‘And get hit over the head myself by his pals who might be on the terrace? Imagine yourself. You’d throw the heaviest thing you could, then shut the door!’

  ‘Yes, a woman might.’

  “Then I’m not very noble. Or manly.’ Ingham got up. ‘Think about it for a bit. Till tonight. I thought you might like to be alone for a while today.’

  ‘I think I would. I’ve got a couple of letters to write. I’ll just sit in the sun and be lazy.’

  A minute later, he was gone, walking down the carpeted corridor towards the wide staircase. He felt worse than ever, worse than when he had been lying to her. He stopped before he reached the bottom of the stairs, and looked up, wondering if he should go back, now, and talk with her. But he could not think of anything he could say that he had not already said.

  He drove quickly back home, thinking only of talking with Jensen.

  Jensen was home. The smell of turpentine was powerful in the warm air. Jensen was reheating a pan of boiled coffee. Ingham told him about his talk with Ina.

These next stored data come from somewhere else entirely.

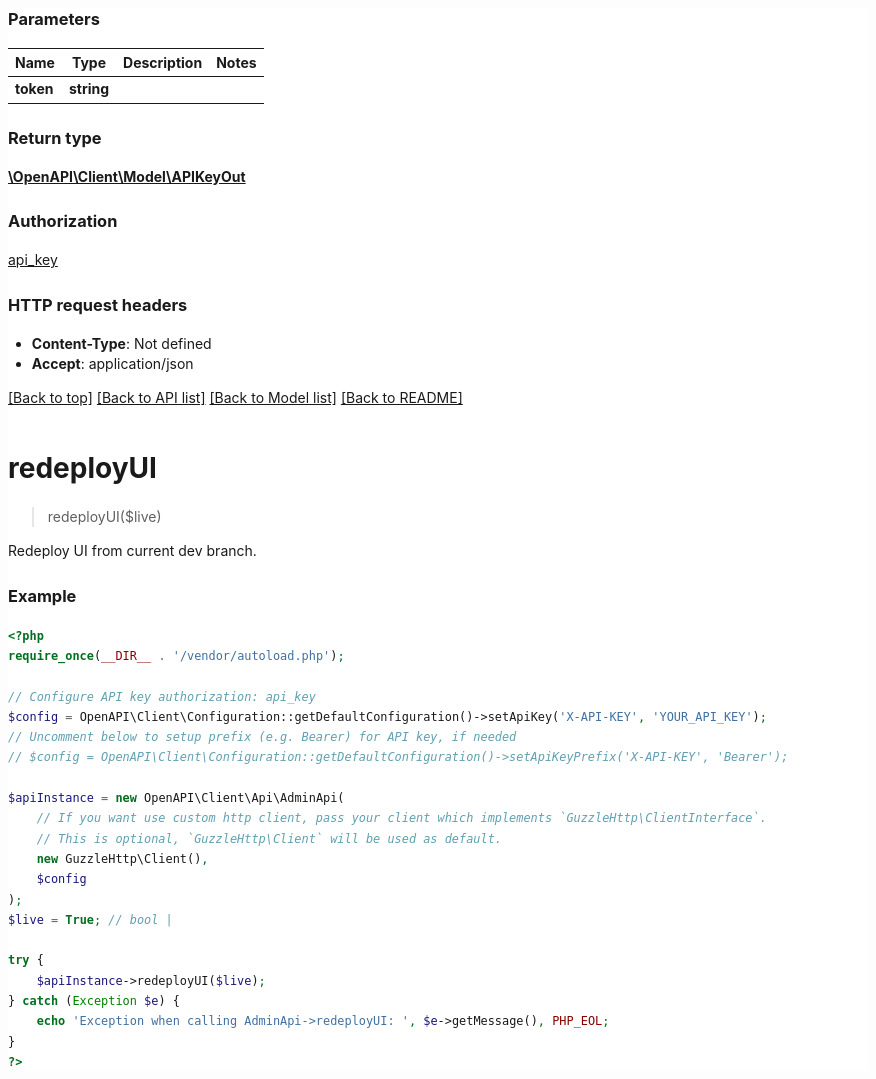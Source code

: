 ### Parameters

Name | Type | Description  | Notes
------------- | ------------- | ------------- | -------------
 **token** | **string**|  |

### Return type

[**\OpenAPI\Client\Model\APIKeyOut**](../Model/APIKeyOut.md)

### Authorization

[api_key](../../README.md#api_key)

### HTTP request headers

 - **Content-Type**: Not defined
 - **Accept**: application/json

[[Back to top]](#) [[Back to API list]](../../README.md#documentation-for-api-endpoints) [[Back to Model list]](../../README.md#documentation-for-models) [[Back to README]](../../README.md)

# **redeployUI**
> redeployUI($live)

Redeploy UI from current dev branch.

### Example
```php
<?php
require_once(__DIR__ . '/vendor/autoload.php');

// Configure API key authorization: api_key
$config = OpenAPI\Client\Configuration::getDefaultConfiguration()->setApiKey('X-API-KEY', 'YOUR_API_KEY');
// Uncomment below to setup prefix (e.g. Bearer) for API key, if needed
// $config = OpenAPI\Client\Configuration::getDefaultConfiguration()->setApiKeyPrefix('X-API-KEY', 'Bearer');

$apiInstance = new OpenAPI\Client\Api\AdminApi(
    // If you want use custom http client, pass your client which implements `GuzzleHttp\ClientInterface`.
    // This is optional, `GuzzleHttp\Client` will be used as default.
    new GuzzleHttp\Client(),
    $config
);
$live = True; // bool | 

try {
    $apiInstance->redeployUI($live);
} catch (Exception $e) {
    echo 'Exception when calling AdminApi->redeployUI: ', $e->getMessage(), PHP_EOL;
}
?>
```
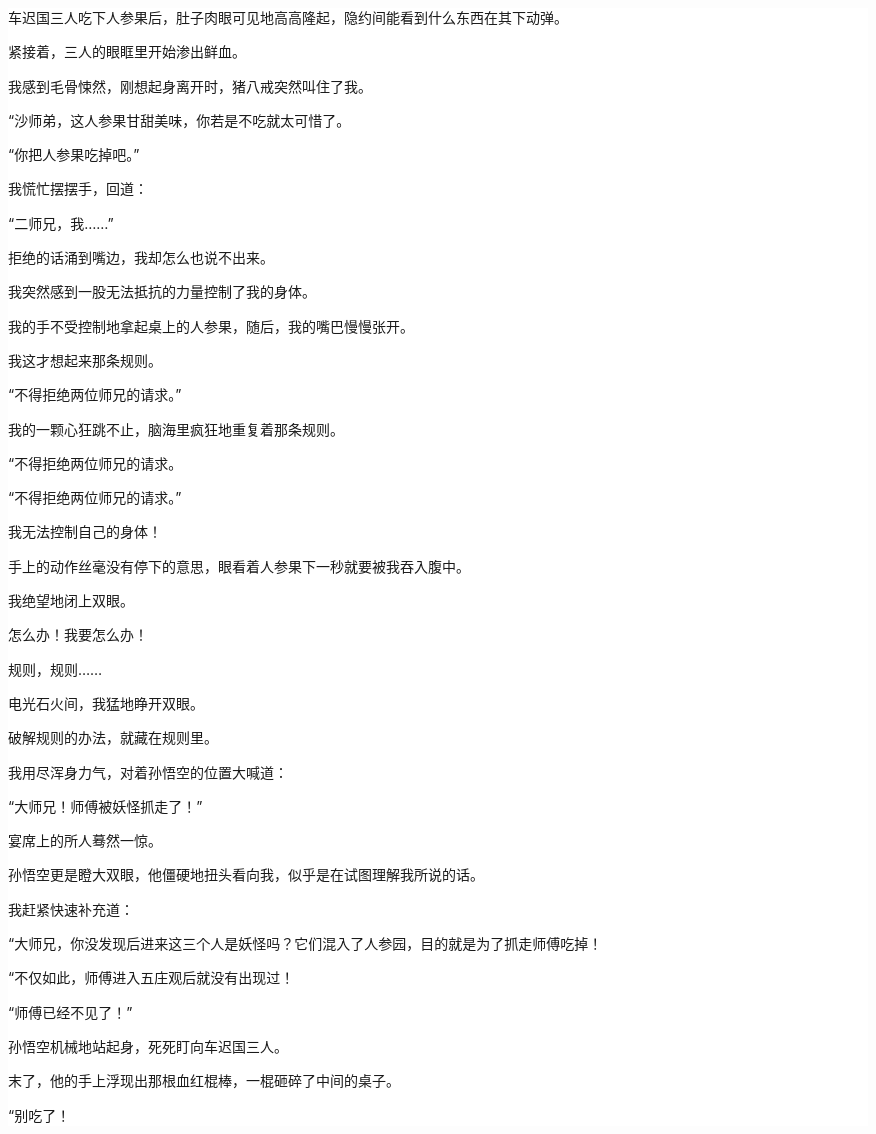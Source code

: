 车迟国三人吃下人参果后，肚子肉眼可见地高高隆起，隐约间能看到什么东西在其下动弹。

紧接着，三人的眼眶里开始渗出鲜血。

我感到毛骨悚然，刚想起身离开时，猪八戒突然叫住了我。

“沙师弟，这人参果甘甜美味，你若是不吃就太可惜了。

“你把人参果吃掉吧。”

我慌忙摆摆手，回道：

“二师兄，我……”

拒绝的话涌到嘴边，我却怎么也说不出来。

我突然感到一股无法抵抗的力量控制了我的身体。

我的手不受控制地拿起桌上的人参果，随后，我的嘴巴慢慢张开。

我这才想起来那条规则。

“不得拒绝两位师兄的请求。”

我的一颗心狂跳不止，脑海里疯狂地重复着那条规则。

“不得拒绝两位师兄的请求。

“不得拒绝两位师兄的请求。”

我无法控制自己的身体！

手上的动作丝毫没有停下的意思，眼看着人参果下一秒就要被我吞入腹中。

我绝望地闭上双眼。

怎么办！我要怎么办！

规则，规则……

电光石火间，我猛地睁开双眼。

破解规则的办法，就藏在规则里。

我用尽浑身力气，对着孙悟空的位置大喊道：

“大师兄！师傅被妖怪抓走了！”

宴席上的所人蓦然一惊。

孙悟空更是瞪大双眼，他僵硬地扭头看向我，似乎是在试图理解我所说的话。

我赶紧快速补充道：

“大师兄，你没发现后进来这三个人是妖怪吗？它们混入了人参园，目的就是为了抓走师傅吃掉！

“不仅如此，师傅进入五庄观后就没有出现过！

“师傅已经不见了！”

孙悟空机械地站起身，死死盯向车迟国三人。

末了，他的手上浮现出那根血红棍棒，一棍砸碎了中间的桌子。

“别吃了！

  ‘I don’t know why you told her,’ Jensen said. ‘You can’t expect her to understand. She doesn’t understand this part of the world. Anyway, women are different.’ He poured the coffee through a strainer into two cups. ‘A man may not like causing a death, but it can happen. Mountain-climbing. A mistake with the rope, a slip and fwit!—your partner, maybe a good friend, is dead. An accident. You could say what you did was an accident.’

  Ingham remembered his arm with the typewriter drawn back, his effort to get a perfect aim. But he knew how Jensen meant ‘accident’. 1 told you why I told her. Last night I asked her to marry me. She practically said she wouldn’t or couldn’t until I told her the truth about that night. She knew I wasn’t telling the truth, you see.’

  ‘Um-m. Now Adams is going to hear about it. It wouldn’t surprise me if he told the police. Not that you should worry.’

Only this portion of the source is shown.